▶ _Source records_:
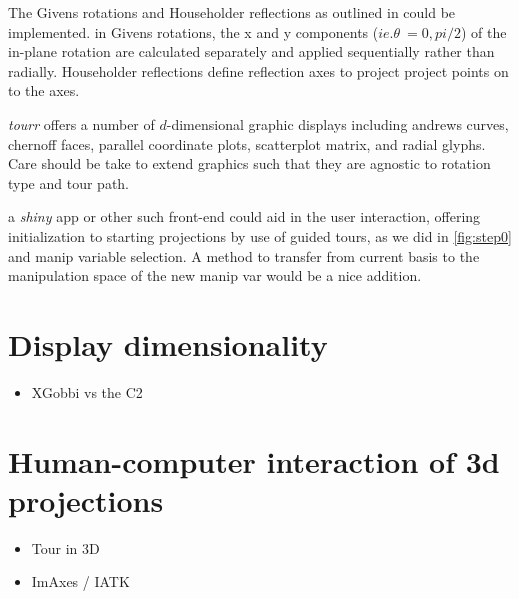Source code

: \documentclass{monashthesis}
\begin{document}
The Givens rotations and Householder reflections as outlined in
\textcite{buja_computational_2005} could be implemented. in Givens
rotations, the x and y components (\(ie. \theta~= 0,pi/2\)) of the
in-plane rotation are calculated separately and applied sequentially
rather than radially. Householder reflections define reflection axes to
project project points on to the axes.

\emph{tourr} offers a number of \(d\)-dimensional graphic displays
including andrews curves, chernoff faces, parallel coordinate plots,
scatterplot matrix, and radial glyphs. Care should be take to extend
graphics such that they are agnostic to rotation type and tour path.

a \emph{shiny} app or other such front-end could aid in the user
interaction, offering initialization to starting projections by use of
guided tours, as we did in \ref{fig:step0} and manip variable selection.
A method to transfer from current basis to the manipulation space of the
new manip var would be a nice addition.

\chapter{Display dimensionality}\label{ch:disp_dim}

\begin{itemize}
\tightlist
\item
  XGobbi vs the C2
\end{itemize}

\chapter{Human-computer interaction of 3d
projections}\label{ch:hci_3dproj}

\begin{itemize}
\tightlist
\item
  Tour in 3D
\item
  ImAxes / IATK
\end{itemize}

\printbibliography[heading=bibintoc]
\end{document}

▶ _Assignment_: Quote the entries in full. Any image among them is to be omitted from the copy.

▶ _Response to the exercise_:
Source code

: \documentclass{monashthesis}
\begin{document}
The Givens rotations and Householder reflections as outlined in
\textcite{buja_computational_2005} could be implemented. in Givens
rotations, the x and y components (\(ie. \theta~= 0,pi/2\)) of the
in-plane rotation are calculated separately and applied sequentially
rather than radially. Householder reflections define reflection axes to
project project points on to the axes.

\emph{tourr} offers a number of \(d\)-dimensional graphic displays
including andrews curves, chernoff faces, parallel coordinate plots,
scatterplot matrix, and radial glyphs. Care should be take to extend
graphics such that they are agnostic to rotation type and tour path.

a \emph{shiny} app or other such front-end could aid in the user
interaction, offering initialization to starting projections by use of
guided tours, as we did in \ref{fig:step0} and manip variable selection.
A method to transfer from current basis to the manipulation space of the
new manip var would be a nice addition.

\chapter{Display dimensionality}\label{ch:disp_dim}

\begin{itemize}
\tightlist
\item
  XGobbi vs the C2
\end{itemize}

\chapter{Human-computer interaction of 3d
projections}\label{ch:hci_3dproj}

\begin{itemize}
\tightlist
\item
  Tour in 3D
\item
  ImAxes / IATK
\end{itemize}

\printbibliography[heading=bibintoc]
\end{document}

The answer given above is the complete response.